There are no unique qualifications necessary to be a member of the City Council except: you must be at least 18 years old, a citizen of the United States and a resident of the City of Oakley.
The City Council is similar to the Board of Directors of a private or public corporation. They are policy makers who establish a vision for the city and set policies, approve budgets, pass ordinances and resolutions to govern the City. The Council hires a City Manager to run day to day operations. The council-manager government is used in majority of American cities with populations of 2,500 or more, according to the International City/County Management Association. The Council also hires the City Attorney.

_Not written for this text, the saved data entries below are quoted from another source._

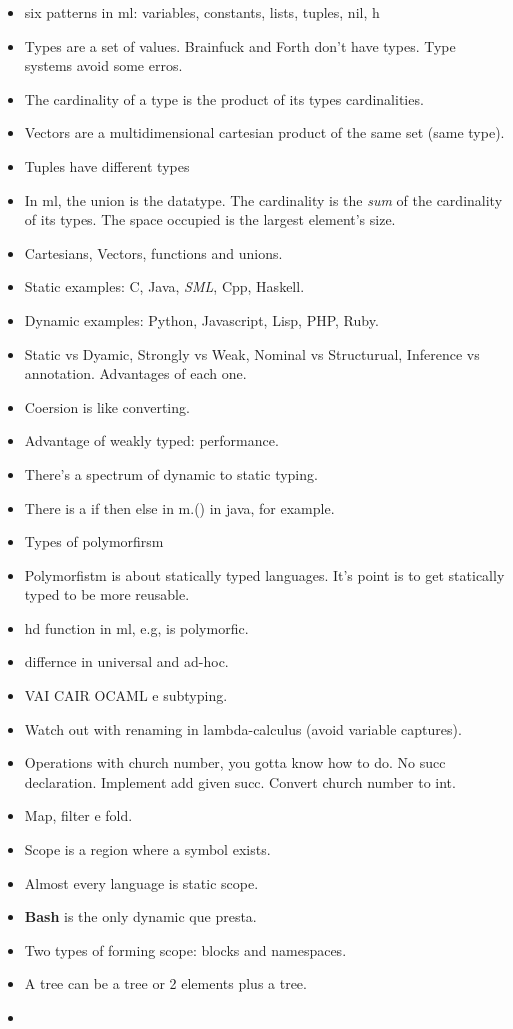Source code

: \documentclass[11pt]{article}
\begin{document}
\begin{itemize}
\item six patterns in ml: variables, constants, lists, tuples, nil, h
\item Types are a set of values. Brainfuck and Forth don't have types. Type systems avoid some
erros.
\item The cardinality of a type is the product of its types cardinalities.
\item Vectors are a multidimensional cartesian product of the same set (same type).
\item Tuples have different types
\item In ml, the union is the datatype.  The cardinality is the \emph{sum} of the cardinality of
its types. The space occupied is the largest element's size.
\item Cartesians, Vectors, functions and unions.
\item Static examples: C, Java, \emph{SML}, Cpp, Haskell.
\item Dynamic examples: Python, Javascript, Lisp, PHP, Ruby.
\item Static vs Dyamic, Strongly vs Weak, Nominal vs Structurual, Inference vs annotation. Advantages of each one.
\item Coersion is like converting.
\item Advantage of weakly typed: performance.
\item There's a spectrum of dynamic to static typing.
\item There is a if then else in m.() in java, for example.
\item Types of polymorfirsm
\item Polymorfistm is about statically typed languages. It's point is to get statically typed to be more reusable.
\item hd function in ml, e.g, is polymorfic.
\item differnce in universal and ad-hoc.
\item VAI CAIR OCAML e subtyping.
\item Watch out with renaming in lambda-calculus (avoid variable captures).
\item Operations with church number, you gotta know how to do. No succ
declaration. Implement add given succ. Convert church number to int.
\item Map, filter e fold.
\item Scope is a region where a symbol exists.
\item Almost every language is static scope.
\item \textbf{Bash} is the only dynamic que presta.
\item Two types of forming scope: blocks and namespaces.
\item A tree can be a tree or 2 elements plus a tree.
\item 
\end{itemize}
\end{document}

Annually, the Mayor is selected by a majority of the City Council from among currently serving Council Members. At this time a Vice Mayor is also selected. This is the standard method among general law cities. Cal. Govt. Code § 36801: “The city council shall . . . choose one of its number as mayor, and one of its number as mayor pro tempore.” However, a general law city is permitted to have a mayor that is directly elected by the voters, if certain procedures are followed. In Contra Costa 14 of the 19 cities select a Mayor in the same manner as does Oakley. Only in Antioch , Brentwood, Martinez , Richmond and San Ramon is the Mayor directly elected.
Continuing the private/public corporation comparison the City Council hires a City Manager as the “CEO” to carry out the public policy. The City Manager serves as the City Council’s chief advisor, prepares the budget, oversees the staff, and acts to carry out the City Council’s goals and programs. The organizational chart of a council-manager run city closely resembles a corporation with a board and a hired CEO.

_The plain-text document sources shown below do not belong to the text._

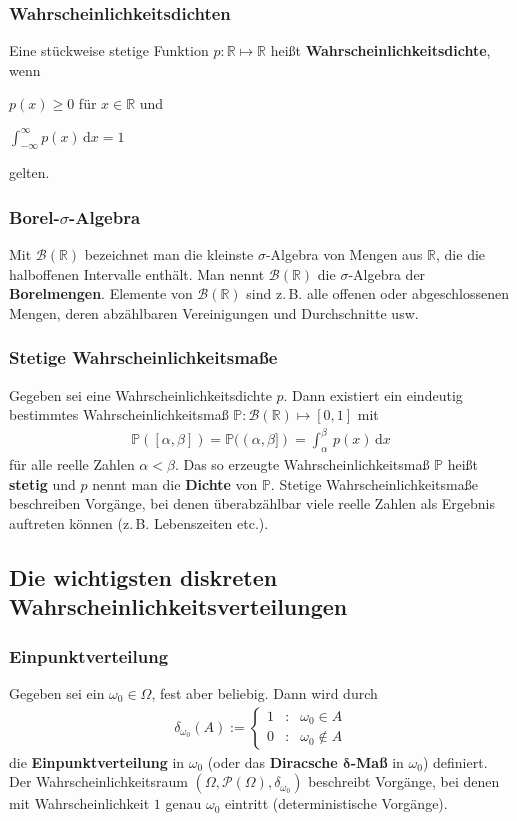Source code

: \documentclass[ngerman,draft,parskip=half,twoside]{scrartcl}
\newcommand*{\R}{\mathbb{R}}      %
\newcommand*{\BorelM}{\mathcal{B}}  %
\newcommand*{\PotM}{\mathcal{P}}    %
\newcommand*{\WKM}{\mathbb{P}}      %
\begin{document}
\subsubsection{Wahrscheinlichkeitsdichten}
Eine stückweise stetige Funktion $p\colon\R\mapsto\R$ heißt
\textbf{Wahrscheinlichkeitsdichte}, wenn
\begin{eigenschaften}
 \item $p(x)\ge 0$ für $x\in\R$ und
 \item $\int_{-\infty}^\infty p(x)\,\mathrm d x=1$
\end{eigenschaften}
gelten.
\subsubsection{Borel-$\sigma$-Algebra}
Mit $\BorelM(\R)$ bezeichnet man die kleinste $\sigma$-Algebra von Mengen aus $\R$, die
die halboffenen Intervalle enthält. Man nennt $\BorelM(\R)$ die $\sigma$-Algebra der
\textbf{Borelmengen}. Elemente von $\BorelM(\R)$ sind z.\,B. alle offenen oder abgeschlossenen Mengen,
deren abzählbaren Vereinigungen und Durchschnitte usw.
\subsubsection{Stetige Wahrscheinlichkeitsmaße}
Gegeben sei eine Wahrscheinlichkeitsdichte $p$. Dann existiert ein eindeutig bestimmtes
Wahrscheinlichkeitsmaß $\WKM \colon\BorelM(\R)\mapsto [0,1]$ mit
\begin{gather*}
  \WKM([\alpha,\beta])=\WKM((\alpha,\beta])=\int_\alpha^\beta\,p(x)\,\mathrm dx
\end{gather*}
für alle reelle Zahlen $\alpha<\beta$. Das so erzeugte Wahrscheinlichkeitsmaß $\WKM$ heißt \textbf{stetig}
und $p$ nennt man die \textbf{Dichte} von $\WKM$. Stetige Wahrscheinlichkeitsmaße beschreiben Vorgänge,
bei denen überabzählbar viele reelle Zahlen als Ergebnis auftreten können (z.\,B. Lebenszeiten etc.).
\subsection{Die wichtigsten diskreten Wahrscheinlichkeitsverteilungen}

\subsubsection{Einpunktverteilung}
Gegeben sei ein $\omega_0\in \Omega$, fest aber beliebig. Dann wird
durch
\begin{gather*}
  \delta_{\omega_0}(A):=\left\{
     \begin{array}{rcl}
       1 &\colon& \omega_0\in A\\
       0 &\colon& \omega_0\notin A
     \end{array}
     \right.
\end{gather*}
die \textbf{Einpunktverteilung} in $\omega_0$ (oder das \textbf{Diracsche $\mathbf \delta$-Maß} in
$\omega_0$) definiert. Der Wahrscheinlichkeitsraum $(\Omega,\PotM(\Omega),\delta_{\omega_0})$
beschreibt Vorgänge, bei denen mit Wahrscheinlichkeit $1$ genau $\omega_0$ eintritt (deterministische
Vorgänge).
\end{document}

A Council members most prominent role is seen during City Council Meetings, held the 2nd and 4th Tuesday at 6:30. This is where the decision making process is accomplished, in public. Prior to each meeting a Council member is provided a “staff report”. A staff report is a collection of information about each item on the agenda and staff’s recommendations for approval, denial, or for other action to be taken. Recommendations in a staff report are not decisions, but are rendered to assist the Council in making a decision. Staff reports are delivered on the Thursday prior to a Council meeting and may have as many pages as a large novel.
The job of Council member is a part time position. Council members generally have full time jobs.
The Council does not work in a vacuum. Besides information provide from staff, the Council will rely on ideas from other sources, including citizens, advisory commissions (the Planning Commission), the Chamber of Commerce, and others. The decision making process includes information provided from the previous sources, an analysis of community needs, alternatives, available resources, legal advice, does the project conform to current ordinances and or land use policies, and much more.
Every issue has pros and cons, winners and losers. So, depending on the outcome the Council is either the most thoughtful, progressive, insightful people in Oakley or they are idiots who show up with their minds already made up and unwilling to listen to others.